-- THE RECORDS follows --

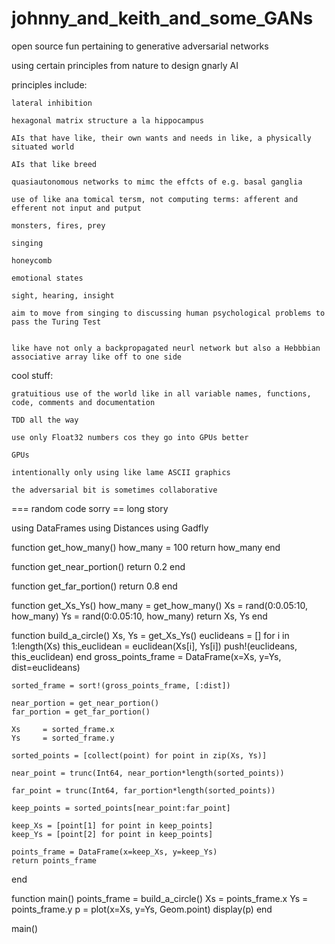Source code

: # johnny_and_keith_and_some_GANs
open source fun pertaining to generative adversarial networks

using certain principles from nature to design gnarly AI

principles include:

    lateral inhibition
    
    hexagonal matrix structure a la hippocampus
    
    AIs that have like, their own wants and needs in like, a physically situated world
    
    AIs that like breed
    
    quasiautonomous networks to mimc the effcts of e.g. basal ganglia
    
    use of like ana tomical tersm, not computing terms: afferent and efferent not input and putput
    
    monsters, fires, prey
    
    singing
    
    honeycomb
    
    emotional states
    
    sight, hearing, insight
    
    aim to move from singing to discussing human psychological problems to pass the Turing Test
    
    
    like have not only a backpropagated neurl network but also a Hebbbian associative array like off to one side 
    
    
cool stuff:

    gratuitious use of the world like in all variable names, functions, code, comments and documentation
    
    TDD all the way
    
    use only Float32 numbers cos they go into GPUs better
    
    GPUs
    
    intentionally only using like lame ASCII graphics
    
    the adversarial bit is sometimes collaborative
   
   === random code sorry == long story
   
 using DataFrames
using Distances
using Gadfly

function get_how_many()
    how_many = 100
    return how_many
end

function get_near_portion()
    return 0.2
end

function get_far_portion()
    return 0.8
end

function get_Xs_Ys()
    how_many = get_how_many()
    Xs = rand(0:0.05:10, how_many)
    Ys = rand(0:0.05:10, how_many)
    return Xs, Ys
end

function build_a_circle()
    Xs, Ys = get_Xs_Ys()
    euclideans = []
    for i in 1:length(Xs)
        this_euclidean = euclidean(Xs[i], Ys[i])
        push!(euclideans, this_euclidean)
    end
    gross_points_frame = DataFrame(x=Xs, y=Ys, dist=euclideans)

    sorted_frame = sort!(gross_points_frame, [:dist])

    near_portion = get_near_portion()
    far_portion = get_far_portion()

    Xs     = sorted_frame.x
    Ys     = sorted_frame.y

    sorted_points = [collect(point) for point in zip(Xs, Ys)]

    near_point = trunc(Int64, near_portion*length(sorted_points))

    far_point = trunc(Int64, far_portion*length(sorted_points))

    keep_points = sorted_points[near_point:far_point]

    keep_Xs = [point[1] for point in keep_points]
    keep_Ys = [point[2] for point in keep_points]

    points_frame = DataFrame(x=keep_Xs, y=keep_Ys)
    return points_frame
end

function main()
    points_frame = build_a_circle()
    Xs     = points_frame.x
    Ys     = points_frame.y
    p      = plot(x=Xs, y=Ys, Geom.point)
    display(p)
end

main()

    
    
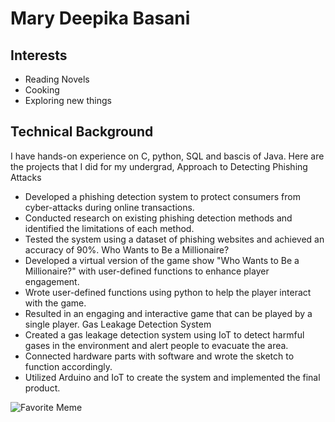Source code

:# Mary Deepika Basani

## Interests

- Reading Novels 
- Cooking
- Exploring new things

## Technical Background

I have hands-on experience on C, python, SQL and bascis of Java. Here are the projects that I did for my undergrad, 
Approach to Detecting Phishing Attacks
- Developed a phishing detection system to protect consumers from cyber-attacks during online transactions.
- Conducted research on existing phishing detection methods and identified the limitations of each method.
- Tested the system using a dataset of phishing websites and achieved an accuracy of 90%.
Who Wants to Be a Millionaire?
- Developed a virtual version of the game show "Who Wants to Be a Millionaire?" with user-defined functions to enhance
player engagement.
- Wrote user-defined functions using python to help the player interact with the game.
- Resulted in an engaging and interactive game that can be played by a single player.
Gas Leakage Detection System
- Created a gas leakage detection system using IoT to detect harmful gases in the environment and alert people to evacuate
the area.
- Connected hardware parts with software and wrote the sketch to function accordingly.
- Utilized Arduino and IoT to create the system and implemented the final product.

![Favorite Meme](https://1drv.ms/i/s!As--NMVedYumoFWfzNlHMR6vjhEA?e=g5plcm)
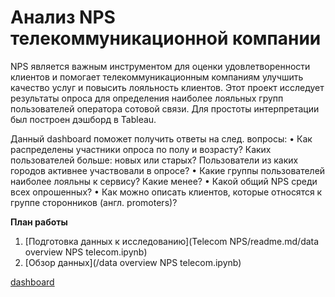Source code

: # Анализ NPS телекоммуникационной компании

NPS является важным инструментом для оценки удовлетворенности клиентов и помогает телекоммуникационным компаниям улучшить качество услуг и повысить лояльность клиентов. Этот проект исследует результаты опроса для определения наиболее лояльных групп пользователей оператора сотовой связи. Для простоты интерпретации был построен дэшборд в Tableau.    

Данный dashboard поможет получить ответы на след. вопросы:
• Как распределены участники опроса по полу и возрасту? Каких пользователей больше: новых или старых? Пользователи из каких городов активнее участвовали в опросе?
• Какие группы пользователей наиболее лояльны к сервису? Какие менее?
• Какой общий NPS среди всех опрошенных?
• Как можно описать клиентов, которые относятся к группе cторонников (англ. promoters)?

**План работы**
1. [Подготовка данных к исследованию](Telecom NPS/readme.md/data overview NPS telecom.ipynb)
2. [Обзор данных](/data overview NPS telecom.ipynb)


[dashboard](https://public.tableau.com/app/profile/uliya2215/viz/YandexProjectTelecomNPSviz/Dashboard1)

-- THE RECORDS concluded --

■ YOUR GOAL:
What is needed is an exact copy of only the lines above from the one with "use only Float32" to the one with "- Conducted research", both kept, with every picture left out.

■ WRITTEN RESPONSE:
    use only Float32 numbers cos they go into GPUs better
    
    GPUs
    
    intentionally only using like lame ASCII graphics
    
    the adversarial bit is sometimes collaborative
   
   === random code sorry == long story
   
 using DataFrames
using Distances
using Gadfly

function get_how_many()
    how_many = 100
    return how_many
end

function get_near_portion()
    return 0.2
end

function get_far_portion()
    return 0.8
end

function get_Xs_Ys()
    how_many = get_how_many()
    Xs = rand(0:0.05:10, how_many)
    Ys = rand(0:0.05:10, how_many)
    return Xs, Ys
end

function build_a_circle()
    Xs, Ys = get_Xs_Ys()
    euclideans = []
    for i in 1:length(Xs)
        this_euclidean = euclidean(Xs[i], Ys[i])
        push!(euclideans, this_euclidean)
    end
    gross_points_frame = DataFrame(x=Xs, y=Ys, dist=euclideans)

    sorted_frame = sort!(gross_points_frame, [:dist])

    near_portion = get_near_portion()
    far_portion = get_far_portion()

    Xs     = sorted_frame.x
    Ys     = sorted_frame.y

    sorted_points = [collect(point) for point in zip(Xs, Ys)]

    near_point = trunc(Int64, near_portion*length(sorted_points))

    far_point = trunc(Int64, far_portion*length(sorted_points))

    keep_points = sorted_points[near_point:far_point]

    keep_Xs = [point[1] for point in keep_points]
    keep_Ys = [point[2] for point in keep_points]

    points_frame = DataFrame(x=keep_Xs, y=keep_Ys)
    return points_frame
end

function main()
    points_frame = build_a_circle()
    Xs     = points_frame.x
    Ys     = points_frame.y
    p      = plot(x=Xs, y=Ys, Geom.point)
    display(p)
end

main()

    
    
Source code

:# Mary Deepika Basani

## Interests

- Reading Novels 
- Cooking
- Exploring new things

## Technical Background

I have hands-on experience on C, python, SQL and bascis of Java. Here are the projects that I did for my undergrad, 
Approach to Detecting Phishing Attacks
- Developed a phishing detection system to protect consumers from cyber-attacks during online transactions.
- Conducted research on existing phishing detection methods and identified the limitations of each method.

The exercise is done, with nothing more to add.